§ Exercise:
All entries below must be retyped exactly, though pictures are to be skipped.

[Source texts of formatted documents]
━━━━━━━━━━━━━━━━

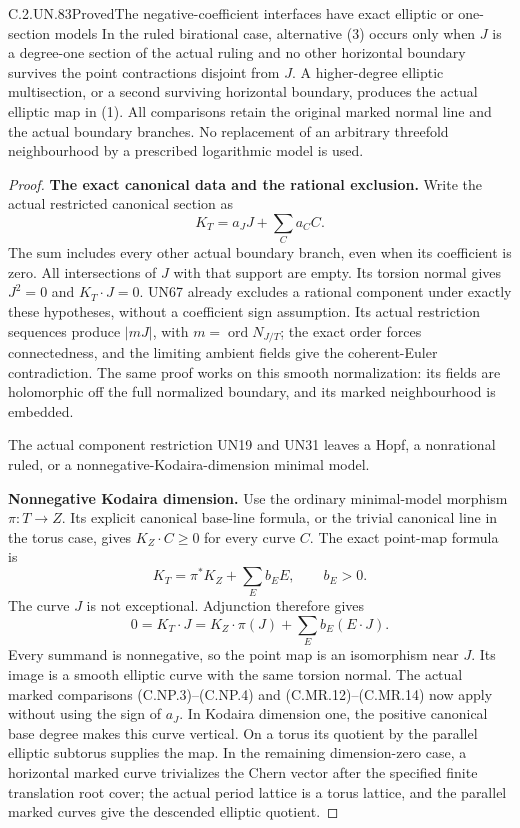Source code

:\begin{statement}{C.2.UN.83}{Proved}{The negative-coefficient interfaces have exact elliptic or one-section models}
In the ruled birational case, alternative (3) occurs
only when \(J\) is a degree-one section of the actual
ruling and no other horizontal boundary survives the
point contractions disjoint from \(J\). A higher-degree
elliptic multisection, or a second surviving horizontal
boundary, produces the actual elliptic map in (1).
All comparisons retain the original marked normal line
and the actual boundary branches. No replacement of an
arbitrary threefold neighbourhood by a prescribed
logarithmic model is used.
\end{statement}

\begin{proof}
\par\medskip\noindent\textbf{The exact canonical data and the rational exclusion.}
Write the actual restricted canonical section as
\[
              K_T=a_JJ+\sum_C a_CC.
 \tag{C.TI.5}
\]
The sum includes every other actual boundary branch,
even when its coefficient is zero. All intersections
of \(J\) with that support are empty. Its torsion
normal gives \(J^2=0\) and \(K_T\cdot J=0\).
UN67 already excludes a rational component under
exactly these hypotheses, without a coefficient
sign assumption. Its actual restriction sequences
produce \(|mJ|\), with
\(m=\operatorname{ord}N_{J/T}\); the exact order
forces connectedness, and the limiting ambient
fields give the coherent-Euler contradiction.
The same proof works on this smooth normalization:
its fields are holomorphic off the full normalized
boundary, and its marked neighbourhood is embedded.

The actual component restriction UN19 and UN31
leaves a Hopf, a nonrational ruled, or a
nonnegative-Kodaira-dimension minimal model.

\par\medskip\noindent\textbf{Nonnegative Kodaira dimension.}
Use the ordinary minimal-model morphism
\(\pi:T\to Z\). Its explicit canonical base-line
formula, or the trivial canonical line in the
torus case, gives \(K_Z\cdot C\ge0\) for every
curve \(C\). The exact point-map formula is
\[
 K_T=\pi^*K_Z+\sum_E b_EE,\qquad b_E>0.
 \tag{C.TI.6}
\]
The curve \(J\) is not exceptional. Adjunction
therefore gives
\[
 0=K_T\cdot J
   =K_Z\cdot\pi(J)+\sum_E b_E(E\cdot J).
 \tag{C.TI.7}
\]
Every summand is nonnegative, so the point map is
an isomorphism near \(J\). Its image is a smooth
elliptic curve with the same torsion normal.
The actual marked comparisons (C.NP.3)--(C.NP.4)
and (C.MR.12)--(C.MR.14) now apply without using
the sign of \(a_J\). In Kodaira dimension one,
the positive canonical base degree makes this
curve vertical. On a torus its quotient by the
parallel elliptic subtorus supplies the map.
In the remaining dimension-zero case, a
horizontal marked curve trivializes the Chern
vector after the specified finite translation
root cover; the actual period lattice is a
torus lattice, and the parallel marked curves
give the descended elliptic quotient.


\end{proof}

━━━━━━━━━━━━━━━━

§ Task solution:
Source code

:\begin{statement}{C.2.UN.83}{Proved}{The negative-coefficient interfaces have exact elliptic or one-section models}
In the ruled birational case, alternative (3) occurs
only when \(J\) is a degree-one section of the actual
ruling and no other horizontal boundary survives the
point contractions disjoint from \(J\). A higher-degree
elliptic multisection, or a second surviving horizontal
boundary, produces the actual elliptic map in (1).
All comparisons retain the original marked normal line
and the actual boundary branches. No replacement of an
arbitrary threefold neighbourhood by a prescribed
logarithmic model is used.
\end{statement}

\begin{proof}
\par\medskip\noindent\textbf{The exact canonical data and the rational exclusion.}
Write the actual restricted canonical section as
\[
              K_T=a_JJ+\sum_C a_CC.
 \tag{C.TI.5}
\]
The sum includes every other actual boundary branch,
even when its coefficient is zero. All intersections
of \(J\) with that support are empty. Its torsion
normal gives \(J^2=0\) and \(K_T\cdot J=0\).
UN67 already excludes a rational component under
exactly these hypotheses, without a coefficient
sign assumption. Its actual restriction sequences
produce \(|mJ|\), with
\(m=\operatorname{ord}N_{J/T}\); the exact order
forces connectedness, and the limiting ambient
fields give the coherent-Euler contradiction.
The same proof works on this smooth normalization:
its fields are holomorphic off the full normalized
boundary, and its marked neighbourhood is embedded.

The actual component restriction UN19 and UN31
leaves a Hopf, a nonrational ruled, or a
nonnegative-Kodaira-dimension minimal model.

\par\medskip\noindent\textbf{Nonnegative Kodaira dimension.}
Use the ordinary minimal-model morphism
\(\pi:T\to Z\). Its explicit canonical base-line
formula, or the trivial canonical line in the
torus case, gives \(K_Z\cdot C\ge0\) for every
curve \(C\). The exact point-map formula is
\[
 K_T=\pi^*K_Z+\sum_E b_EE,\qquad b_E>0.
 \tag{C.TI.6}
\]
The curve \(J\) is not exceptional. Adjunction
therefore gives
\[
 0=K_T\cdot J
   =K_Z\cdot\pi(J)+\sum_E b_E(E\cdot J).
 \tag{C.TI.7}
\]
Every summand is nonnegative, so the point map is
an isomorphism near \(J\). Its image is a smooth
elliptic curve with the same torsion normal.
The actual marked comparisons (C.NP.3)--(C.NP.4)
and (C.MR.12)--(C.MR.14) now apply without using
the sign of \(a_J\). In Kodaira dimension one,
the positive canonical base degree makes this
curve vertical. On a torus its quotient by the
parallel elliptic subtorus supplies the map.
In the remaining dimension-zero case, a
horizontal marked curve trivializes the Chern
vector after the specified finite translation
root cover; the actual period lattice is a
torus lattice, and the parallel marked curves
give the descended elliptic quotient.


\end{proof}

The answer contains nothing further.